5. REPRESENTATIONS AND WARRANTIES OF THE SELLERS
Each Seller by its acceptance hereof represents and warrants severally
(but not jointly and severally) as follows, and acknowledges that
Parent and the Offeror are relying upon such representations and
warranties in connection with entering into this Agreement and the
purchase of the Subject Shares:
(a) (i) the Seller is the beneficial owner of the Subject Shares
and Rights listed on Schedule A hereto beside the Seller's
name with good and marketable title, free and clear of any and
all mortgages, liens, charges, pledge, claims or other
security of any nature or kind whatsoever, and such Subject
Shares are not subject to any shareholders' agreements, voting
trust or similar agreements or any right or
- 6 -
privilege (whether by Law, pre-emptive or contractual) capable
of becoming a shareholders' agreement, voting trust or other
agreement affecting the Subject Shares or the ability of any
holder thereof to exercise ownership rights thereto, including
the voting of any such shares (collectively, the
"ENCUMBRANCES"); and (ii) the Seller is the registered owner
of such Subject Shares and Rights (other than as noted in
Schedule A) and will become the registered and beneficial
owner of the Shares issuable upon exercise or conversion of
Rights at the time such Shares are tendered to the Offer;
(b) (i) the Seller has the sole right to sell and vote all the
Subject Shares now held or hereafter acquired by the Seller;
and (ii) all Subject Shares that are Shares are, and the
Seller will make payment for, or provide all required
directions to ensure that, all Shares issued upon exercise of
Rights will be, fully paid for;
(c) no Person has any agreement or option, or any right or
privilege (whether by law, pre-emptive or contractual) capable
of becoming an agreement or option, for the purchase,
acquisition or transfer from the Seller of any of the Subject
Shares of the Seller or Rights owned by the Seller or any
interest therein or right thereto, except Parent and the
Offeror pursuant to the terms of this Agreement;
(d) none of the execution and delivery by the Seller of this
Agreement and the performance by it of its obligations
hereunder and the completion of the Offer will:
(i) violate, conflict with or result in a breach of any
provision of:
(A) the constating documents of the Seller (if
the Seller is not a natural person);
(B) any agreement, contract, indenture, deed of
trust, mortgage, bond, instrument, license,
franchise or permit to which the Seller is a
party or by which the Seller's property or
assets are bound (including, without
limitation, the Warrants held by the Sellers
and the Options held by the Sellers); or
(C) any Law to which the Seller is subject or by
which the Seller is bound;
(e) (i) there is no legal impediment to the Seller's consummation
of the transactions contemplated by this Agreement; and (ii)

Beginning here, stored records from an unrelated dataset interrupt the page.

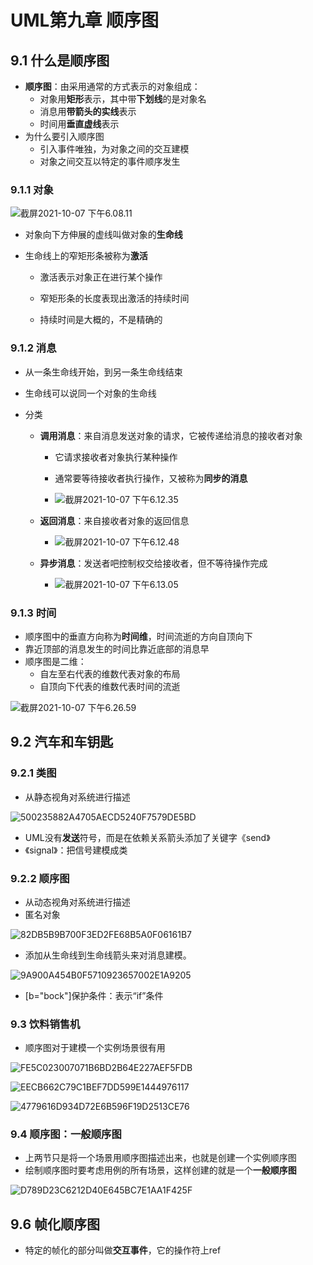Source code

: # UML第九章 顺序图

## 9.1 什么是顺序图

- **顺序图**：由采用通常的方式表示的对象组成：
  - 对象用**矩形**表示，其中带**下划线**的是对象名
  - 消息用**带箭头的实线**表示
  - 时间用**垂直虚线**表示
- 为什么要引入顺序图
  - 引入事件唯独，为对象之间的交互建模
  - 对象之间交互以特定的事件顺序发生

### 9.1.1 对象

![截屏2021-10-07 下午6.08.11](https://typroa-wolves.oss-cn-hangzhou.aliyuncs.com/img-li/%E6%88%AA%E5%B1%8F2021-10-07%20%E4%B8%8B%E5%8D%886.08.11.png)

- 对象向下方伸展的虚线叫做对象的**生命线**

- 生命线上的窄矩形条被称为**激活**

  - 激活表示对象正在进行某个操作

  - 窄矩形条的长度表现出激活的持续时间
  - 持续时间是大概的，不是精确的

### 9.1.2 消息

- 从一条生命线开始，到另一条生命线结束

- 生命线可以说同一个对象的生命线

- 分类

  - **调用消息**：来自消息发送对象的请求，它被传递给消息的接收者对象

    - 它请求接收者对象执行某种操作

    - 通常要等待接收者执行操作，又被称为**同步的消息**

    - ![截屏2021-10-07 下午6.12.35](https://typroa-wolves.oss-cn-hangzhou.aliyuncs.com/img-li/%E6%88%AA%E5%B1%8F2021-10-07%20%E4%B8%8B%E5%8D%886.12.35.png)

  - **返回消息**：来自接收者对象的返回信息

    - ![截屏2021-10-07 下午6.12.48](https://typroa-wolves.oss-cn-hangzhou.aliyuncs.com/img-li/%E6%88%AA%E5%B1%8F2021-10-07%20%E4%B8%8B%E5%8D%886.12.48.png)

  - **异步消息**：发送者吧控制权交给接收者，但不等待操作完成

    - ![截屏2021-10-07 下午6.13.05](https://typroa-wolves.oss-cn-hangzhou.aliyuncs.com/img-li/%E6%88%AA%E5%B1%8F2021-10-07%20%E4%B8%8B%E5%8D%886.13.05.png)

### 9.1.3 时间

- 顺序图中的垂直方向称为**时间维**，时间流逝的方向自顶向下
- 靠近顶部的消息发生的时间比靠近底部的消息早
- 顺序图是二维：
  - 自左至右代表的维数代表对象的布局
  - 自顶向下代表的维数代表时间的流逝

![截屏2021-10-07 下午6.26.59](https://typroa-wolves.oss-cn-hangzhou.aliyuncs.com/img-li/%E6%88%AA%E5%B1%8F2021-10-07%20%E4%B8%8B%E5%8D%886.26.59.png)

## 9.2 汽车和车钥匙

### 9.2.1 类图

- 从静态视角对系统进行描述

![500235882A4705AECD5240F7579DE5BD](https://typroa-wolves.oss-cn-hangzhou.aliyuncs.com/img-li/500235882A4705AECD5240F7579DE5BD.jpg)

- UML没有**发送**符号，而是在依赖关系箭头添加了关键字《send》
- 《signal》：把信号建模成类

### 9.2.2 顺序图

- 从动态视角对系统进行描述
- 匿名对象

![82DB5B9B700F3ED2FE68B5A0F06161B7](https://typroa-wolves.oss-cn-hangzhou.aliyuncs.com/img-li/82DB5B9B700F3ED2FE68B5A0F06161B7.jpg)

- 添加从生命线到生命线箭头来对消息建模。

![9A900A454B0F5710923657002E1A9205](https://typroa-wolves.oss-cn-hangzhou.aliyuncs.com/img-li/9A900A454B0F5710923657002E1A9205.jpg)

- [b="bock"]保护条件：表示“if”条件

### 9.3 饮料销售机

- 顺序图对于建模一个实例场景很有用

![FE5C023007071B6BD2B64E227AEF5FDB](https://typroa-wolves.oss-cn-hangzhou.aliyuncs.com/img-li/FE5C023007071B6BD2B64E227AEF5FDB.jpg)

![EECB662C79C1BEF7DD599E1444976117](https://typroa-wolves.oss-cn-hangzhou.aliyuncs.com/img-li/EECB662C79C1BEF7DD599E1444976117.jpg)

![4779616D934D72E6B596F19D2513CE76](https://typroa-wolves.oss-cn-hangzhou.aliyuncs.com/img-li/4779616D934D72E6B596F19D2513CE76.jpg)

### 9.4 顺序图：一般顺序图

- 上两节只是将一个场景用顺序图描述出来，也就是创建一个实例顺序图
- 绘制顺序图时要考虑用例的所有场景，这样创建的就是一个**一般顺序图**

![D789D23C6212D40E645BC7E1AA1F425F](https://typroa-wolves.oss-cn-hangzhou.aliyuncs.com/img-li/D789D23C6212D40E645BC7E1AA1F425F.jpg)

## 9.6 帧化顺序图

- 特定的帧化的部分叫做**交互事件**，它的操作符上ref
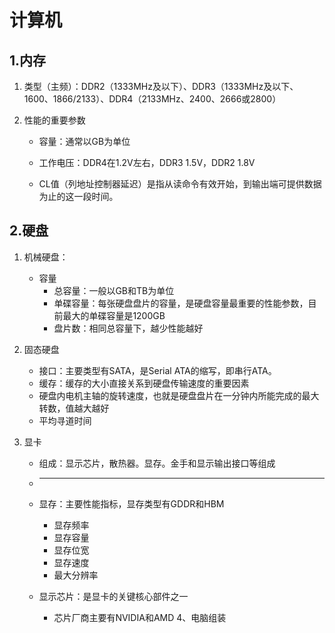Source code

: # 计算机

## 1.内存

1. 类型（主频）：DDR2（1333MHz及以下）、DDR3（1333MHz及以下、1600、1866/2133）、DDR4（2133MHz、2400、2666或2800）

2. 性能的重要参数

   - 容量：通常以GB为单位

   - 工作电压：DDR4在1.2V左右，DDR3 1.5V，DDR2 1.8V

   - CL值（列地址控制器延迟）是指从读命令有效开始，到输出端可提供数据为止的这一段时间。

     

## 2.硬盘

1. 机械硬盘：

   - 容量
     - 总容量：一般以GB和TB为单位
     - 单碟容量：每张硬盘盘片的容量，是硬盘容量最重要的性能参数，目前最大的单碟容量是1200GB
     - 盘片数：相同总容量下，越少性能越好

2. 固态硬盘

   - 接口：主要类型有SATA，是Serial ATA的缩写，即串行ATA。
   - 缓存：缓存的大小直接关系到硬盘传输速度的重要因素
   - 硬盘内电机主轴的旋转速度，也就是硬盘盘片在一分钟内所能完成的最大转数，值越大越好
   - 平均寻道时间

3. 显卡

   - 组成：显示芯片，散热器。显存。金手和显示输出接口等组成

   - ****

   - 显存：主要性能指标，显存类型有GDDR和HBM

     - 显存频率
     - 显存容量
     - 显存位宽
     - 显存速度
     - 最大分辨率

   - 显示芯片：是显卡的关键核心部件之一

     - 芯片厂商主要有NVIDIA和AMD
4、电脑组装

no authorization, consent or approval of or filing with, any
Governmental Authority is necessary for the consummation by
the Seller of its obligations under this Agreement or for the
completion of the Offer;
(f) if the Seller is a corporation, the Seller is duly
incorporated and validly existing under the Laws of its
jurisdiction of incorporation and has the requisite corporate
power and authority to enter into this Agreement and to
perform its obligations hereunder;
- 7 -
(g) if the Seller is an individual, he has all necessary capacity
to enter into this Agreement and to perform his obligations
hereunder;
(h) this Agreement has been duly executed and delivered by the
Seller and constitutes a valid and binding obligation of the
Seller enforceable against the Seller in accordance with its
terms, except as may be limited by: (i) bankruptcy, insolvency
and other similar Laws of general application affecting the
enforcement of creditors' rights generally, and (ii) specific
performance, injunctive relief and other equitable remedies
may be granted only in the discretion of a court of competent
jurisdiction;
(i) (i) the only securities of the Company beneficially owned,
directly or indirectly, or over which control or direction is
exercised by the Seller are those listed on Schedule A hereto
beside the Seller's name, (ii) except for Rights listed on
Schedule A hereto, the Seller has no agreement or option, or
right or privilege (whether by law, pre-emptive or
contractual) capable of becoming an agreement or option, for
the purchase or acquisition by the Seller or transfer to the
Seller of additional securities of the Company, and (iii) the
Seller will not purchase or obtain any agreement or right to
purchase any additional Shares of the Company from and
including the date hereof up to and including the time at
which the Offeror takes up and pays for the Shares;
(j) the Seller has no claim against the Company or any of its
Subsidiaries at the date of this Agreement and will not have
any such claim against the Company or any of its Subsidiaries
by reason of the entering into of this Agreement or the making
of the Offer by the Offeror or the completion of the Offer;
(k) there is no claim, action, lawsuit, mediation, arbitration or
other proceeding pending or, to the best knowledge and belief
of the Seller, threatened against the Seller, which could
materially impair the ability of the Seller or the Offeror to
consummate the transactions contemplated hereby; and
(l) other than as set out in the Disclosure Schedule to the
Support Agreement, the Seller is not entitled to severance or
termination pay (or other similar payments respecting or
related to employment or consulting services) from the Company
or any of its Subsidiaries.
Each Seller acknowledges and agrees that the foregoing representations
and warranties shall be true and correct in all material respects as of
the date of this Agreement, on the date the Offeror makes the Offer, on
the date the Seller deposits its Subject Shares to the Offer and at the
time the Offeror takes up and pays for the Shares pursuant to the terms
of the Offer, with the same effect as if such representations had been
made and such warranties given at each such time (except to the extent
any such representations and warranties expressly speak as of a
different date, in which case, the representations and warrants shall
be deemed made at such date).
- 8 -
6. REPRESENTATIONS AND WARRANTIES OF PARENT AND OFFEROR
The Offeror and Parent hereby jointly and severally represent and
warrant to each of the Sellers as follows, and acknowledge that each of
the Sellers is relying upon these representations and warranties in
connection with the entering into of this Agreement:
(a) Parent is a corporation validly existing under the Laws of the
State of Delaware. The Offeror is a corporation validly
existing under the Laws of Canada. Each of Parent and the
Offeror has the right, power and authority to conduct its
business as conducted at the date of this Agreement.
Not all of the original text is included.